2 SSDs aren't needed either - go with a strong single SSD and then a large 2 - 3 TB secondary hard drive. Putting SSDs in RAID 0 will more likely cause them to fail than anything else.

and with the need to get a new desk to hold all 3 screens, the new keyboard ill need to pick, mouse, windows 7 OS, microsoft office, bf3, and other software, speakers, and tax, im looking at around (if not over) 2700$.

Include the keyboard, mouse, in this build but do not include software or games. For builds you want to focus on the hardware - get the other stuff later. I use Open Office which is free so if you want to use that you won't have to pay the $300 - $400 fee for MS Office. Concentrate on the hardware first - then get the software later. I do not want to see people budgeting a $2700 build for a $400 MS Office when you could be going X79 and getting the best hardware you can get for your budget.

where is the slowest point in transmission speeds in all of the different areas. and likewise, what is total overkill and could probably be cut back to save money

Normally the biggest bottleneck in any build is the primary HD but you're using a Vertex 4 which is one of the fastest drives on the market.
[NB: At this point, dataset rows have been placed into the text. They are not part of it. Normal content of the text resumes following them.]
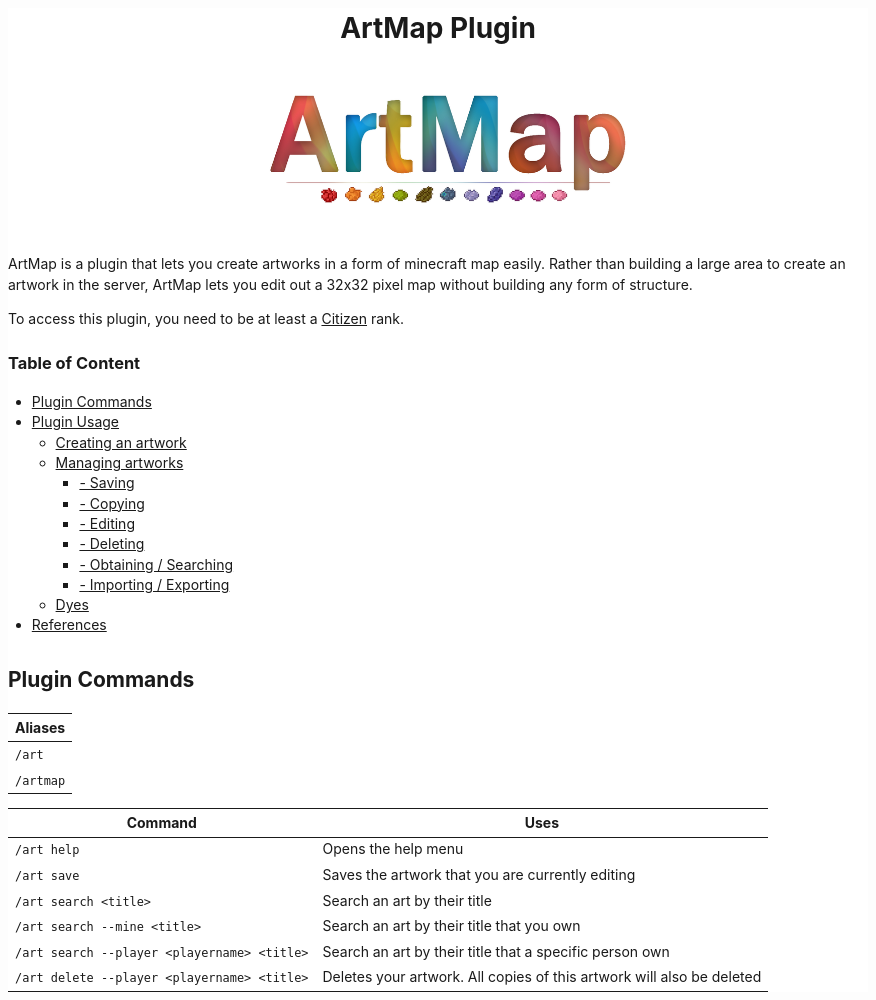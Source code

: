 <h1 style="text-align: center;">ArtMap Plugin</h1>

<div align="center">
  <img width="60%" src="../assets/images/artmap-logo.png">
</div>

<br>

ArtMap is a plugin that lets you create artworks in a form of minecraft map easily. Rather than building a large area to create an artwork in the server, ArtMap lets you edit out a 32x32 pixel map without building any form of structure.

To access this plugin, you need to be at least a [Citizen](../README.md#server-ranks) rank.

### Table of Content
- [Plugin Commands](#plugin-commands)
- [Plugin Usage](#plugin-usage)
  - [Creating an artwork](#creating-an-artwork)
  - [Managing artworks](#managing-artworks)
    - [- Saving](#--saving)
    - [- Copying](#--copying)
    - [- Editing](#--editing)
    - [- Deleting](#--deleting)
    - [- Obtaining / Searching](#--obtaining--searching)
    - [- Importing / Exporting](#--importing--exporting)
  - [Dyes](#dyes)
- [References](#references)

## Plugin Commands

|Aliases|
|-|
|`/art`|
|`/artmap`|

|Command|Uses|
|-|-|
|`/art help`|Opens the help menu|
|`/art save`|Saves the artwork that you are currently editing|
|`/art search <title>`| Search an art by their title|
|`/art search --mine <title>`|Search an art by their title that you own|
|`/art search --player <playername> <title>`|Search an art by their title that a specific person own|
|`/art delete --player <playername> <title>`|Deletes your artwork. All copies of this artwork will also be deleted|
Here's a $2K build I recommend:

Case: NZXT Switch 810 - $169.99
PSU: PC Power & Cooling Silencer MKII 750W - $109.99
Motherboard: Gigabyte GA-Z77X-UD5H - $199.99
CPU: 3.5GHz Intel Core i7-3770K - $359.99
Cooler: Noctua NH-D14 - $85.99
RAM: Crucial Ballistix sport 16GB (2 x 8GB) 240-Pin DDR3 SDRAM DDR3 1600 - $129.99
SSD: 256GB Crucial M4 - $214.99
HD: 2TB Samsung Ecogreen F4 - $119.99
Optical: LG Blu Ray Burner - $79.99
Video Card: EVGA Geforce GTX 670 - $419.99
OS: Windows 7 Pro - $139.99

Total: $1,880.92

With this build the video card is way better than the Diamond 7970 - if you're concerned about setting up your multiple monitor display the GTX 670 is far improved in that area over previous generations and this card will handle all 3 without breaking a sweat. If you're going to be using over 16GB of RAM then Home Premium will be useless due to the 16GB ceiling. Pro does away with that. I also swapped the dual SSDs for a single 256GB M4 - one of the best on the market.